22/03/2023
ECA
Xiaoqing Xu, Chenyu Li , Allison Mu
Initial Connection with Arduino under MAX Threshold Function Structure
23/03/2023
Allison House
Xiaoqing Xu, Chenyu Li, Allison Mu
Connection to distance sensing under Arduino architecture with trigger test by observer
Comparing the advantages and disadvantages of distance sensor and photosensitive sensor
24/03/2023
Teams
David, Xiaoqing Xu
Attempt to connect the modified Max patch with the full Arduino architecture
28/03/2023
Allison House
David, Xiaoqing Xu, Chenyu Li, Allison Mu
Observer step test and trigger threshold adjustment
Tuning modification of interactive trigger sound
Initially, the threshold values were set in units of 10, but during testing, it was observed that the change in distance values was not sufficient to trigger all the auditory information of the sound, including the instantaneous audio content. Therefore, the threshold values were simplified based on the step distances of multiple people to achieve the most ideal trigger effect. This involves adjusting the threshold values to accurately detect when someone is stepping onto or off the stairs, and ensuring that the corresponding sound is triggered in a timely and accurate manner.

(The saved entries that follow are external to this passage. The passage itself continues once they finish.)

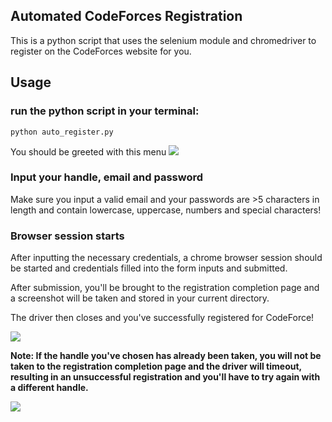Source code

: ## Automated CodeForces Registration

This is a python script that uses the selenium module and chromedriver to register on the CodeForces website for you.

## Usage
### run the python script in your terminal: 
`python auto_register.py`

You should be greeted with this menu
![](https://i.imgur.com/47kE3E8.png)

### Input your handle, email and password
Make sure you input a valid email and your passwords are >5 characters in length and contain lowercase, uppercase, numbers and special characters!

### Browser session starts
After inputting the necessary credentials, a chrome browser session should be started and credentials filled into the form inputs and submitted.

After submission, you'll be brought to the registration completion page and a screenshot will be taken and stored in your current directory.

The driver then closes and you've successfully registered for CodeForce!

![](https://i.imgur.com/lwJiY8o.png)


__Note: If the handle you've chosen has already been taken, you will not be taken to the registration completion page and the driver will timeout, resulting in an unsuccessful registration and you'll have to try again with a different handle.__

![](https://i.imgur.com/nr5BelU.png)

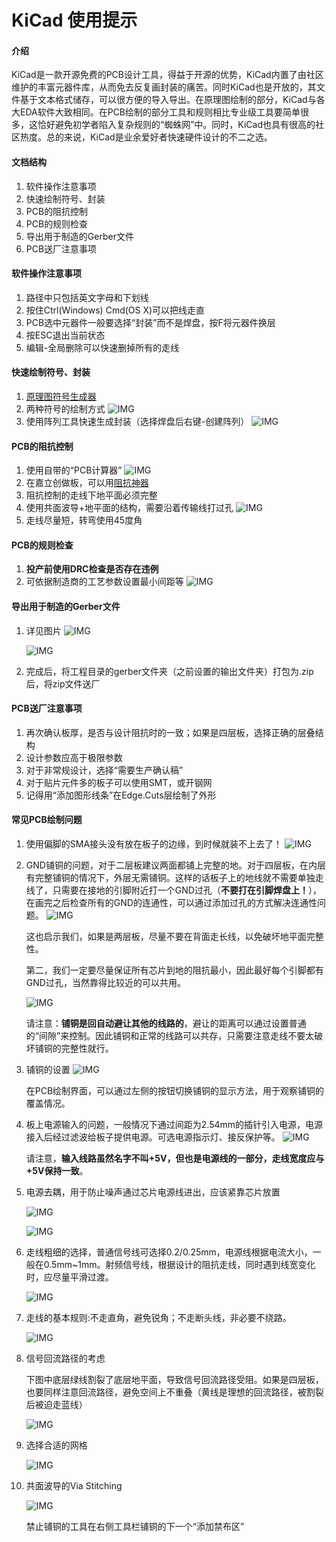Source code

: # KiCad 使用提示

#### 介绍

KiCad是一款开源免费的PCB设计工具，得益于开源的优势，KiCad内置了由社区维护的丰富元器件库，从而免去反复画封装的痛苦。同时KiCad也是开放的，其文件基于文本格式储存，可以很方便的导入导出。在原理图绘制的部分，KiCad与各大EDA软件大致相同。在PCB绘制的部分工具和规则相比专业级工具要简单很多，这恰好避免初学者陷入复杂规则的“蜘蛛网”中。同时，KiCad也具有很高的社区热度。总的来说，KiCad是业余爱好者快速硬件设计的不二之选。

#### 文档结构

1.  软件操作注意事项
2.  快速绘制符号、封装
3.  PCB的阻抗控制
4.  PCB的规则检查
5.  导出用于制造的Gerber文件
6.  PCB送厂注意事项

#### 软件操作注意事项

1.  路径中只包括英文字母和下划线
2.  按住Ctrl(Windows) Cmd(OS X)可以把线走直
3.  PCB选中元器件一般要选择“封装”而不是焊盘，按F将元器件换层
4.  按ESC退出当前状态
5.  编辑-全局删除可以快速删掉所有的走线

#### 快速绘制符号、封装

1.  [原理图符号生成器](http://kicad.rohrbacher.net/quicklib.php)
2.  两种符号的绘制方式
    ![IMG](./images/readme/two_symbol_styles.png)
3.  使用阵列工具快速生成封装（选择焊盘后右键-创建阵列）
    ![IMG](./images/readme/use_array_to_create_footprint.png)

#### PCB的阻抗控制

1.  使用自带的“PCB计算器”
    ![IMG](./images/readme/kicad_pcb_calculator_impedance.png)
2.  在嘉立创做板，可以用[阻抗神器](https://www.sz-jlc.com/weixin/calculation/impedance.html)
3.  阻抗控制的走线下地平面必须完整
4.  使用共面波导+地平面的结构，需要沿着传输线打过孔
    ![IMG](./images/readme/coplanar_waveguide_via_stitching.gif)
5.  走线尽量短，转弯使用45度角


#### PCB的规则检查

1.  **投产前使用DRC检查是否存在违例**
2.  可依据制造商的工艺参数设置最小间距等
    ![IMG](./images/readme/kicad_pcb_drc.png)

#### 导出用于制造的Gerber文件

1.  详见图片
    ![IMG](./images/readme/kicad_pcb_plot_gerber.png)

    ![IMG](./images/readme/kicad_pcb_gen_drill_file.png)
    
2.  完成后，将工程目录的gerber文件夹（之前设置的输出文件夹）打包为.zip后，将zip文件送厂

#### PCB送厂注意事项

1.  再次确认板厚，是否与设计阻抗时的一致；如果是四层板，选择正确的层叠结构
2.  设计参数应高于极限参数
3.  对于非常规设计，选择“需要生产确认稿”
4.  对于贴片元件多的板子可以使用SMT，或开钢网
5.  记得用“添加图形线条”在Edge.Cuts层绘制了外形

#### 常见PCB绘制问题

1.  使用偏脚的SMA接头没有放在板子的边缘，到时候就装不上去了！
    ![IMG](./images/readme/layout_sma_edge.png)

2.  GND铺铜的问题，对于二层板建议两面都铺上完整的地。对于四层板，在内层有完整铺铜的情况下，外层无需铺铜。这样的话板子上的地线就不需要单独走线了，只需要在接地的引脚附近打一个GND过孔（**不要打在引脚焊盘上！**），在画完之后检查所有的GND的连通性，可以通过添加过孔的方式解决连通性问题。
    ![IMG](./images/readme/kicad_pcb_gnd_pour_1.png)

    这也启示我们，如果是两层板，尽量不要在背面走长线，以免破坏地平面完整性。

    第二，我们一定要尽量保证所有芯片到地的阻抗最小，因此最好每个引脚都有GND过孔，当然靠得比较近的可以共用。

    ![IMG](./images/readme/kicad_pcb_gnd_pour_2.png)

    请注意：**铺铜是回自动避让其他的线路的**，避让的距离可以通过设置普通的“间隙”来控制。因此铺铜和正常的线路可以共存，只需要注意走线不要太破坏铺铜的完整性就行。

3.  铺铜的设置
    ![IMG](./images/readme/kicad_pcb_pour_config.png)
    
    在PCB绘制界面，可以通过左侧的按钮切换铺铜的显示方法，用于观察铺铜的覆盖情况。


4.  板上电源输入的问题，一般情况下通过间距为2.54mm的插针引入电源，电源接入后经过滤波给板子提供电源。可选电源指示灯、接反保护等。
    ![IMG](./images/readme/power_input_section.png)

    请注意，**输入线路虽然名字不叫+5V，但也是电源线的一部分，走线宽度应与+5V保持一致**。

5.  电源去耦，用于防止噪声通过芯片电源线进出，应该紧靠芯片放置

    ![IMG](./images/readme/kicad_sch_decouple_cap.png)

    ![IMG](./images/readme/kicad_pcb_decouple_cap.png)

6.  走线粗细的选择，普通信号线可选择0.2/0.25mm，电源线根据电流大小，一般在0.5mm~1mm。射频信号线，根据设计的阻抗走线，同时遇到线宽变化时，应尽量平滑过渡。

    ![IMG](./images/readme/kicad_pcb_powerline_example.png)

7.  走线的基本规则:不走直角，避免锐角；不走断头线，非必要不绕路。

    ![IMG](./images/readme/pcb_routing_rule_1.png)

8.  信号回流路径的考虑
    
    下图中底层绿线割裂了底层地平面，导致信号回流路径受阻。如果是四层板，也要同样注意回流路径，避免空间上不重叠（黄线是理想的回流路径，被割裂后被迫走蓝线）
    
    ![IMG](./images/readme/kicad_pcb_return_path.png)

9.  选择合适的网格

    ![IMG](./images/readme/kicad_pcb_grid.png)

10. 共面波导的Via Stitching

    ![IMG](./images/readme/kicad_pcb_via_stitching.png)

    禁止铺铜的工具在右侧工具栏铺铜的下一个“添加禁布区”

During the initial design phase, our team considered three types of sensors: pressure, distance, and photosensitive sensors. However, we found that the pressure sensor did not provide accurate data that reflected the simulated climbing state. The photosensitive sensor was also problematic due to its sensitivity fluctuations, which were influenced by the surrounding environment and made it difficult to isolate variables. After conducting tests and comparisons, we determined that the distance sensor was the most sensitive and best suited for detecting the observer’s movement in the test state. However, during our actual tests, we discovered that the clothing material worn by the observer could absorb reflections and cause errors in the data readings. To overcome this issue, we identified that a smooth plane with a certain area could more quickly and sensitively respond to real-time sensing data from the distance sensor.
All the sound samples Playlist was initially classified according to the sound body, but in the process of actual testing all the triggered sounds were slightly mixed in the hearing, and it was difficult to distinguish their triggering time points, so our sound team divided them further, that is, the four action states were actually simulated from the perspective of trasient and sustain, and all the sound Playlists were classified and divided again, and all the sound Playlists were set up with transition processing between two and two to make the triggering more natural and realistic.